Sloane and Lark watch Constantine and chat. Lark, who is a musician, has been on tour for a while but is now back in town. Sloane feels bad for considering leaving after Rowan killed Francis, but Lark reminds her that she did not actually leave. Lark is proud of Sloane for making a new friend. Lark suggests Sloane pursue Rowan as a boyfriend, but Sloane demurs. Lark can tell Sloane is afraid of intimacy, but she reminds Sloane that she deserves happiness, love, acceptance, and to be seen.
Three months later, Sloane makes an impromptu visit to Boston to see Rowan, although she does not notify him that she is coming. She goes to his restaurant, gets seated at a table, and considers running away, but a server comes to take her order, so she stays. To calm her nerves, she sketches a picture of a raven in her notebook. She gets spooked when Lachlan comes in with a group of friends, so she asks for her dessert to go. She pays her bill, leaves the raven picture on the table, and is about to leave, but is intercepted by Rowan. He scolds the hostess for not telling him that Sloane was there as she was instructed to do if someone meeting her description ever visited the restaurant.
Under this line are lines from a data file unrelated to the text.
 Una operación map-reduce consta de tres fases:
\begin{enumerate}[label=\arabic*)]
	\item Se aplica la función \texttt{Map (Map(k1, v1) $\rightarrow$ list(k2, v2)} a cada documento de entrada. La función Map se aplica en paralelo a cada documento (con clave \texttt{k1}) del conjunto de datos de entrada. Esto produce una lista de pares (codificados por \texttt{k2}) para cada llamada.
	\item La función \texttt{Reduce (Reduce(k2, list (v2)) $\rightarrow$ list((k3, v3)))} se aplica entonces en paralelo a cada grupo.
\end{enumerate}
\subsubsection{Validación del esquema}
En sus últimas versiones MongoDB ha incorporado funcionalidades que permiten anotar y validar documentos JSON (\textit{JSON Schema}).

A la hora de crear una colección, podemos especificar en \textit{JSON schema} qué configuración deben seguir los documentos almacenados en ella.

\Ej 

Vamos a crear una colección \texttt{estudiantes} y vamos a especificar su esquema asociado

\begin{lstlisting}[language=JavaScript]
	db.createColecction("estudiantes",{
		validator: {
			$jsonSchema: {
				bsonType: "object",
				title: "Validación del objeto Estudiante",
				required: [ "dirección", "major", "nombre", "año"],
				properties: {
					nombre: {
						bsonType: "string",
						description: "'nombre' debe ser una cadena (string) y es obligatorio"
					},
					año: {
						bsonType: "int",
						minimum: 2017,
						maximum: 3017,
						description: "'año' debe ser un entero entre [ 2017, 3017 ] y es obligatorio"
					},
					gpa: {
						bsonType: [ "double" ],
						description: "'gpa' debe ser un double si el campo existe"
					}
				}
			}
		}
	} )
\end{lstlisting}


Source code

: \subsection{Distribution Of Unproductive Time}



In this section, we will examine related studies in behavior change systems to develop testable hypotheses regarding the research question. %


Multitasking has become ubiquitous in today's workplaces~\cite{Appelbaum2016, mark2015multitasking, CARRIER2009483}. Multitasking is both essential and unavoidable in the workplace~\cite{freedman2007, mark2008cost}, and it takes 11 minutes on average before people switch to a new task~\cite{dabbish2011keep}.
Sloane claims she is in Boston for a work meeting, and Rowan asks Sloane to stay longer at the restaurant with him. However, a group of Rowan’s friends come in, including a pretty woman named Anna, who hugs Rowan, and Sloane says she has to leave. Rowan texts her, but she does not give much of a response until days later when she is back home in Raleigh. Rowan wishes Sloane would have told him she was in Boston and stayed longer, but Sloane finds emotional vulnerability difficult.
Rowan goes to Raleigh without telling Sloane and pays a child $100 to deliver groceries to Sloane’s house without revealing who they are from. Rowan watches her house from across the street. Sloane texts Rowan to confirm that the groceries were from him. He says he wants to cook with her like he should have done at the restaurant. On the phone, Rowan gives her instructions on how to prepare the orzo pasta and vegetables.
Rowan asks why Sloane works for a medical company instead of being an artist. She says art would not generate enough money, plus it has been ruined for her. She still sketches in black and white, but she does not paint, sculpt, or do anything with color. However, the webs she makes to hang her victims’ bodies in are like art to her.
Rowan wanted to be a chef since childhood, when he used to cook meals for his brothers. Cooking provided Rowan with an escape from his abusive household and made life better for his brothers. Sometimes, his father would refrain from abusing him if he cooked, so cooking was also like “armor” to Rowan. Rowan considers cooking his art and wonders what happened to ruin Sloane’s art for her.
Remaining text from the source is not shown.